Gentle giant Clyde Best gets up above Leeds' Gordon McQueen
Best endured longer than Ade Coker, a slight, nifty black striker who, after nine games for the Hammers between 1971 and 1974, flew to North America and joined the Boston Minutemen. Today, he’s a successful youth coach.
Coker’s party piece, according to Hammers fan Jim Munro was to stop the ball, spin 180 degrees and take it with him. And no, Munro says, he’s not related to Nigel Reo-Coker.
International Football Book No13 carried a piece enticingly headlined “Mordecai Spiegler talks of his travels and offers,” by another bit part player at West Ham. Spiegler, who scored Israel’s only goal in a World Cup finals in 1970, was a gifted midfielder, probably the best Israeli footballer ever, who so impressed Ron Greenwood in a friendly that he tried to sign him for West Ham.
But the move was blocked. David Lacey blames the Football League but Spiegler, in his article, says the Israeli FA had nixed any moves abroad. Aston Villa, Birmingham City and Nantes had all been spurned. He did, eventually, join PSG when he was 28 but the move never paid off. Spiegler obviously hasn’t held this against the IFA as he serves on one of their committees.

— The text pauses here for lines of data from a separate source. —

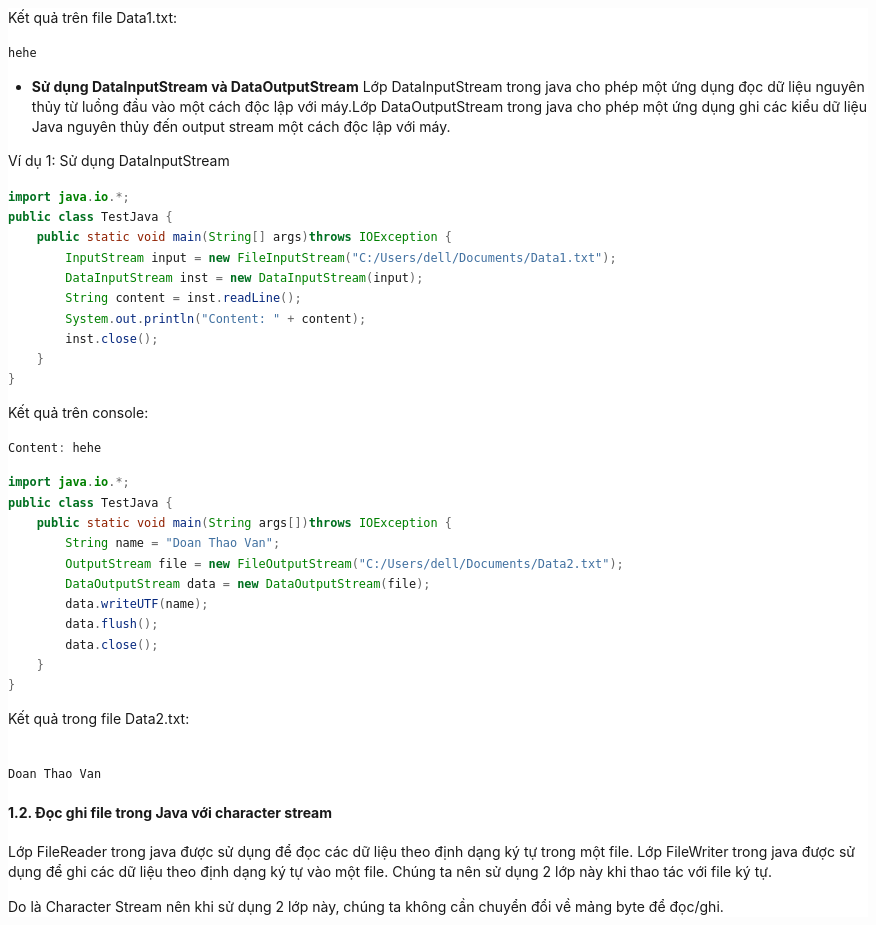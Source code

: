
 ```java
```
Kết quả trên file Data1.txt:
```java
hehe
```

- **Sử dụng DataInputStream và DataOutputStream** 
Lớp DataInputStream trong java cho phép một ứng dụng đọc dữ liệu nguyên thủy từ luồng đầu vào một cách độc lập với máy.Lớp DataOutputStream trong java cho phép một ứng dụng ghi các kiểu dữ liệu Java nguyên thủy đến output stream một cách độc lập với máy.

Ví dụ 1: Sử dụng DataInputStream
```java
import java.io.*;
public class TestJava {
    public static void main(String[] args)throws IOException {
        InputStream input = new FileInputStream("C:/Users/dell/Documents/Data1.txt");
        DataInputStream inst = new DataInputStream(input);
        String content = inst.readLine();
        System.out.println("Content: " + content);
        inst.close();
    }
}
```
Kết quả trên console: 
```java
Content: hehe
```

```java
import java.io.*;
public class TestJava {
    public static void main(String args[])throws IOException {
        String name = "Doan Thao Van";
        OutputStream file = new FileOutputStream("C:/Users/dell/Documents/Data2.txt");
        DataOutputStream data = new DataOutputStream(file);
        data.writeUTF(name);
        data.flush();
        data.close();
    }
}
```
Kết quả trong file Data2.txt:
```java

Doan Thao Van
```

#### 1.2. Đọc ghi file trong Java với character stream

Lớp FileReader trong java được sử dụng để đọc các dữ liệu theo định dạng ký tự trong một file. Lớp FileWriter trong java được sử dụng để ghi các dữ liệu theo định dạng ký tự vào một file. Chúng ta nên sử dụng 2 lớp này khi thao tác với file ký tự.

Do là Character Stream nên khi sử dụng 2 lớp này, chúng ta không cần chuyển đổi về mảng byte để đọc/ghi.
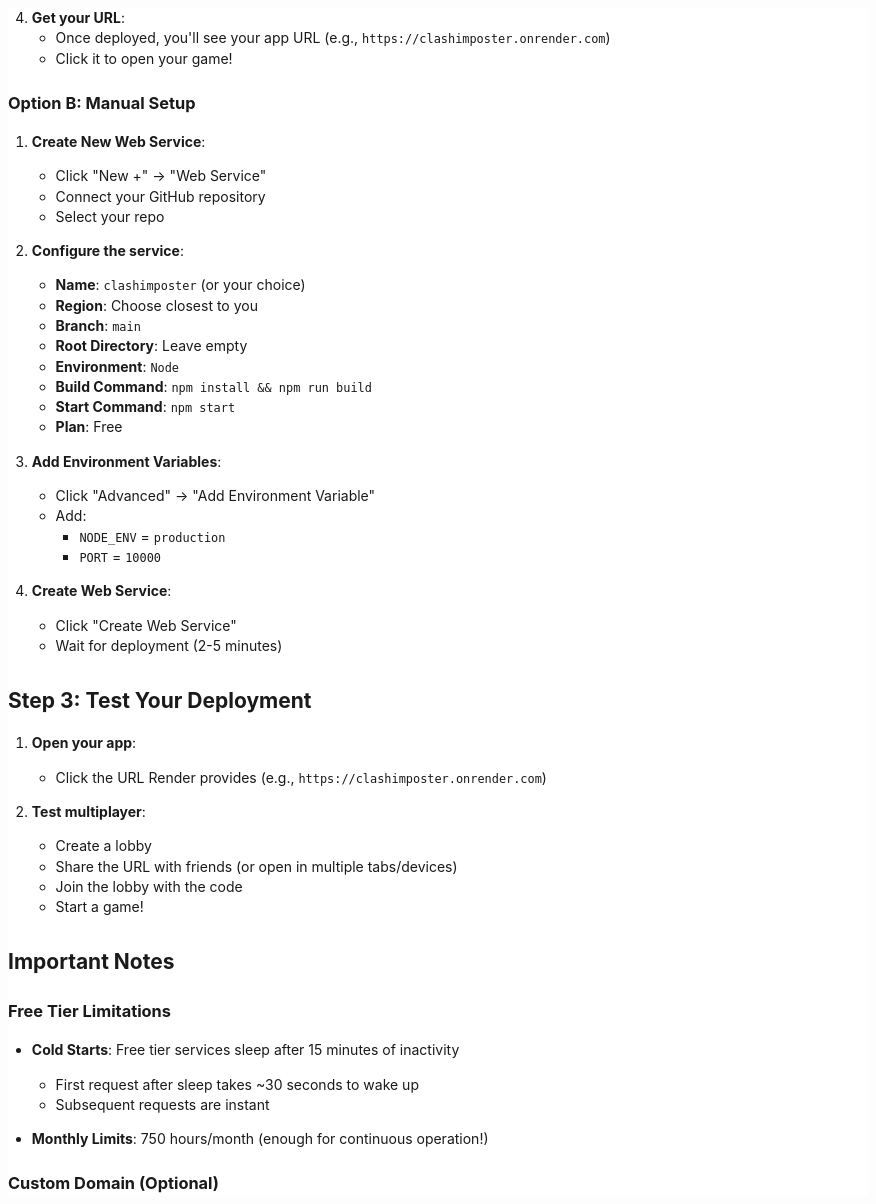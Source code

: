 4. **Get your URL**:
   - Once deployed, you'll see your app URL (e.g., `https://clashimposter.onrender.com`)
   - Click it to open your game!

### Option B: Manual Setup

1. **Create New Web Service**:
   - Click "New +" → "Web Service"
   - Connect your GitHub repository
   - Select your repo

2. **Configure the service**:
   - **Name**: `clashimposter` (or your choice)
   - **Region**: Choose closest to you
   - **Branch**: `main`
   - **Root Directory**: Leave empty
   - **Environment**: `Node`
   - **Build Command**: `npm install && npm run build`
   - **Start Command**: `npm start`
   - **Plan**: Free

3. **Add Environment Variables**:
   - Click "Advanced" → "Add Environment Variable"
   - Add:
     - `NODE_ENV` = `production`
     - `PORT` = `10000`

4. **Create Web Service**:
   - Click "Create Web Service"
   - Wait for deployment (2-5 minutes)

## Step 3: Test Your Deployment

1. **Open your app**:
   - Click the URL Render provides (e.g., `https://clashimposter.onrender.com`)

2. **Test multiplayer**:
   - Create a lobby
   - Share the URL with friends (or open in multiple tabs/devices)
   - Join the lobby with the code
   - Start a game!

## Important Notes

### Free Tier Limitations

- **Cold Starts**: Free tier services sleep after 15 minutes of inactivity
  - First request after sleep takes ~30 seconds to wake up
  - Subsequent requests are instant

- **Monthly Limits**: 750 hours/month (enough for continuous operation!)

### Custom Domain (Optional)

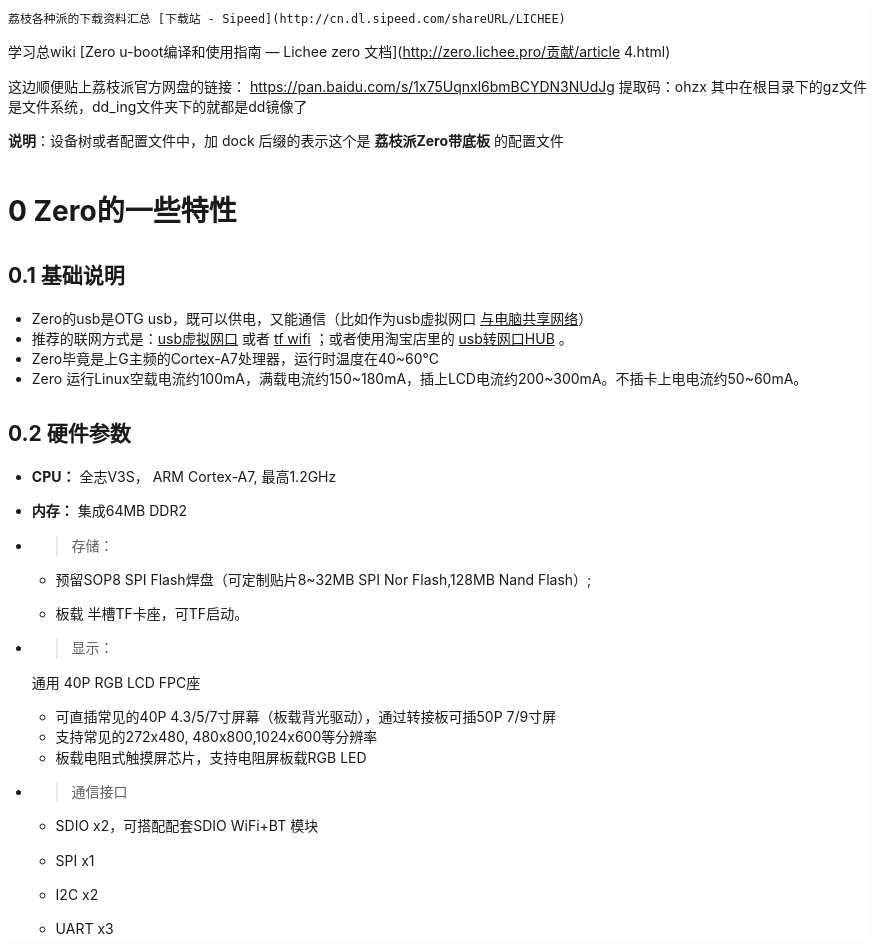 	荔枝各种派的下载资料汇总 [下载站 - Sipeed](http://cn.dl.sipeed.com/shareURL/LICHEE)

学习总wiki [Zero u-boot编译和使用指南 — Lichee zero 文档](http://zero.lichee.pro/贡献/article 4.html)



这边顺便贴上荔枝派官方网盘的链接：
https://pan.baidu.com/s/1x75Uqnxl6bmBCYDN3NUdJg 提取码：ohzx
其中在根目录下的gz文件是文件系统，dd_ing文件夹下的就都是dd镜像了



**说明**：设备树或者配置文件中，加 dock 后缀的表示这个是  **荔枝派Zero带底板**  的配置文件



# 0 Zero的一些特性

## 0.1 基础说明

- Zero的usb是OTG usb，既可以供电，又能通信（比如作为usb虚拟网口 [与电脑共享网络](http://bbs.ilichee.cc/t/tutorial-pc-share-network-to-zero-via-usb/55)）
- 推荐的联网方式是：[usb虚拟网口](http://bbs.ilichee.cc/t/tutorial-pc-share-network-to-zero-via-usb/55) 或者 [tf wifi](https://www.kancloud.cn/lichee/lpi0/327885) ；或者使用淘宝店里的 [usb转网口HUB](https://item.taobao.com/item.htm?id=538814529688) 。
- Zero毕竟是上G主频的Cortex-A7处理器，运行时温度在40~60℃
- Zero 运行Linux空载电流约100mA，满载电流约150~180mA，插上LCD电流约200~300mA。不插卡上电电流约50~60mA。



## 0.2 硬件参数

- **CPU：** 全志V3S， ARM Cortex-A7, 最高1.2GHz

- **内存：** 集成64MB DDR2

- > 存储：

  - 预留SOP8 SPI Flash焊盘（可定制贴片8~32MB SPI Nor Flash,128MB Nand Flash）;

  - 板载 半槽TF卡座，可TF启动。

- > 显示：

  通用 40P RGB LCD FPC座

  - 可直插常见的40P 4.3/5/7寸屏幕（板载背光驱动），通过转接板可插50P 7/9寸屏
  - 支持常见的272x480, 480x800,1024x600等分辨率
  - 板载电阻式触摸屏芯片，支持电阻屏板载RGB LED

- > 通信接口

  - SDIO x2，可搭配配套SDIO WiFi+BT 模块

  - SPI x1

  - I2C x2

  - UART x3
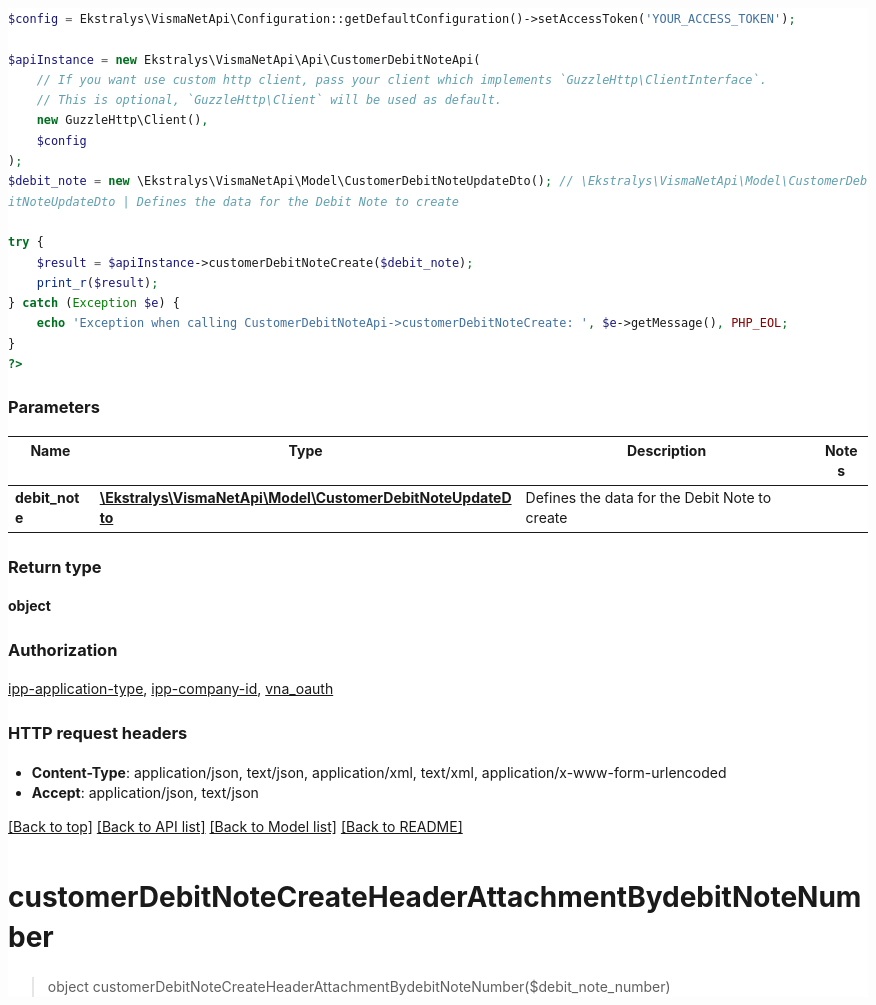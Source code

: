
 ```php
$config = Ekstralys\VismaNetApi\Configuration::getDefaultConfiguration()->setAccessToken('YOUR_ACCESS_TOKEN');

$apiInstance = new Ekstralys\VismaNetApi\Api\CustomerDebitNoteApi(
    // If you want use custom http client, pass your client which implements `GuzzleHttp\ClientInterface`.
    // This is optional, `GuzzleHttp\Client` will be used as default.
    new GuzzleHttp\Client(),
    $config
);
$debit_note = new \Ekstralys\VismaNetApi\Model\CustomerDebitNoteUpdateDto(); // \Ekstralys\VismaNetApi\Model\CustomerDebitNoteUpdateDto | Defines the data for the Debit Note to create

try {
    $result = $apiInstance->customerDebitNoteCreate($debit_note);
    print_r($result);
} catch (Exception $e) {
    echo 'Exception when calling CustomerDebitNoteApi->customerDebitNoteCreate: ', $e->getMessage(), PHP_EOL;
}
?>
```

### Parameters

Name | Type | Description  | Notes
------------- | ------------- | ------------- | -------------
 **debit_note** | [**\Ekstralys\VismaNetApi\Model\CustomerDebitNoteUpdateDto**](../Model/CustomerDebitNoteUpdateDto.md)| Defines the data for the Debit Note to create |

### Return type

**object**

### Authorization

[ipp-application-type](../../README.md#ipp-application-type), [ipp-company-id](../../README.md#ipp-company-id), [vna_oauth](../../README.md#vna_oauth)

### HTTP request headers

 - **Content-Type**: application/json, text/json, application/xml, text/xml, application/x-www-form-urlencoded
 - **Accept**: application/json, text/json

[[Back to top]](#) [[Back to API list]](../../README.md#documentation-for-api-endpoints) [[Back to Model list]](../../README.md#documentation-for-models) [[Back to README]](../../README.md)

# **customerDebitNoteCreateHeaderAttachmentBydebitNoteNumber**
> object customerDebitNoteCreateHeaderAttachmentBydebitNoteNumber($debit_note_number)

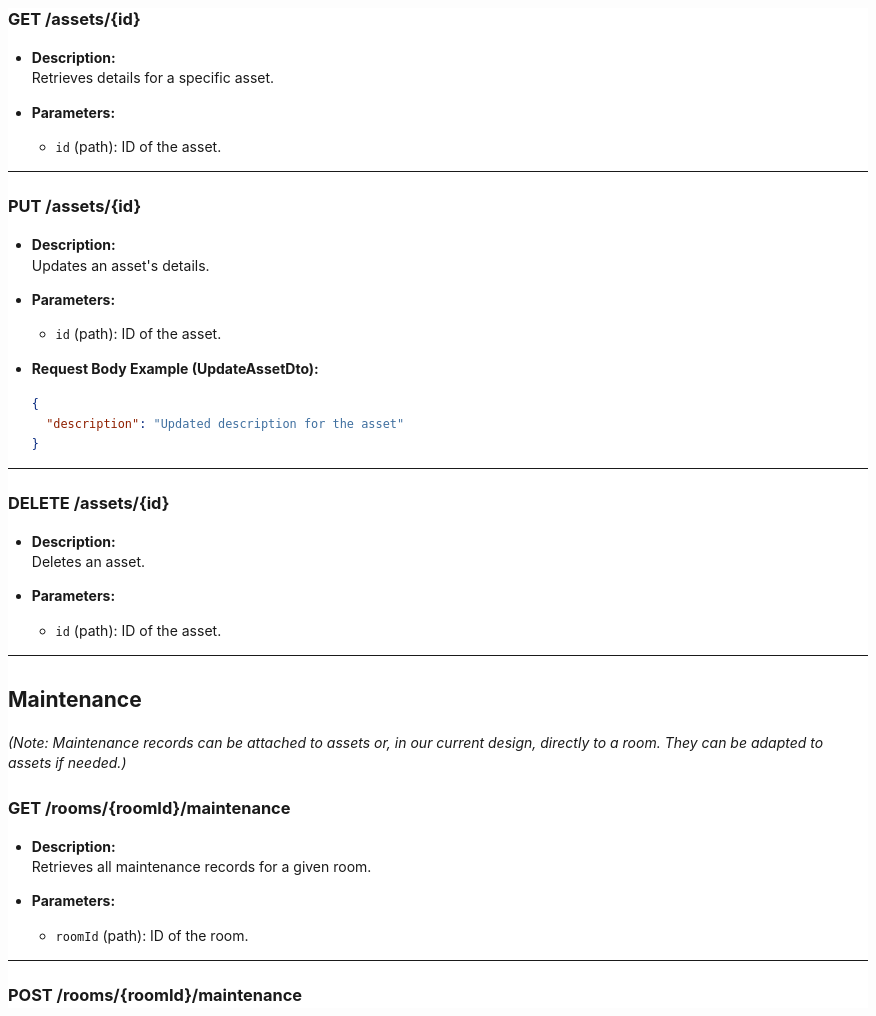 
### GET /assets/{id}

- **Description:**  
  Retrieves details for a specific asset.

- **Parameters:**  
  - `id` (path): ID of the asset.

---

### PUT /assets/{id}

- **Description:**  
  Updates an asset's details.

- **Parameters:**  
  - `id` (path): ID of the asset.

- **Request Body Example (UpdateAssetDto):**

  ```json
  {
    "description": "Updated description for the asset"
  }
  ```

---

### DELETE /assets/{id}

- **Description:**  
  Deletes an asset.

- **Parameters:**  
  - `id` (path): ID of the asset.

---

## Maintenance

*(Note: Maintenance records can be attached to assets or, in our current design, directly to a room. They can be adapted to assets if needed.)*

### GET /rooms/{roomId}/maintenance

- **Description:**  
  Retrieves all maintenance records for a given room.

- **Parameters:**  
  - `roomId` (path): ID of the room.

---

### POST /rooms/{roomId}/maintenance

Anatoly Byshovets, the Ukrainian star who impressed for Dinamo Kyiv and the USSR in the late 1960s and early 1970s, isn’t dead – nor does he have any discernible connections to the Boleyn Ground – but he is in disgrace. He has managed various clubs – including the fantastically named Tom Tomsk – but left Lokomotiv Moscow last year after they came seventh in the league and allegations of bribery were flung around.
Hector Chumpitaz, the great Peruvian defender famous for his storming excursions upfield, had a more serious brush with the law in 2005 after accepting $30,000 to take part in a mayoral campaign, but the sentence was quashed. Chumpitaz inspired Peru – famous for the red diagonal stripe that Crystal Palace imitated when they were branded as ‘the team of the eighties’ – to a historic triumph in the 1975 Copa America.
Hector Chumpitaz models the latest line from Crystal Palace
His Peruvian team-mate Cubillas is quoted in the annual telling the world to watch out for Peru in 1974. He was only 20 in 1970 but his – to quote Glanville – “electric dribbling and cool effective finishing” made him an outstanding player.
Though he came back, with Peru in 1978, Cubillas never quite made the impact his form in Mexico had suggested and never flirted with joining West Ham either. He did well at Porto between 1974 and 1976 but was later equally prolific for the Fort Lauderdale Strikers.
No player who inspired his team to two World Cup quarter-finals and victory in Copa America can be called a failure but Cubillas looked, in that hazy summer in 1970, as if he would be as big as Best (George) or Pelé.
But it never happened. And that is where all this 'where are they now' stuff comes up short. You can plot a player’s career through sites like Wikipedia and various books but you can never really answer the game’s eternal mystery: why do some players fulfil their promise and others don’t?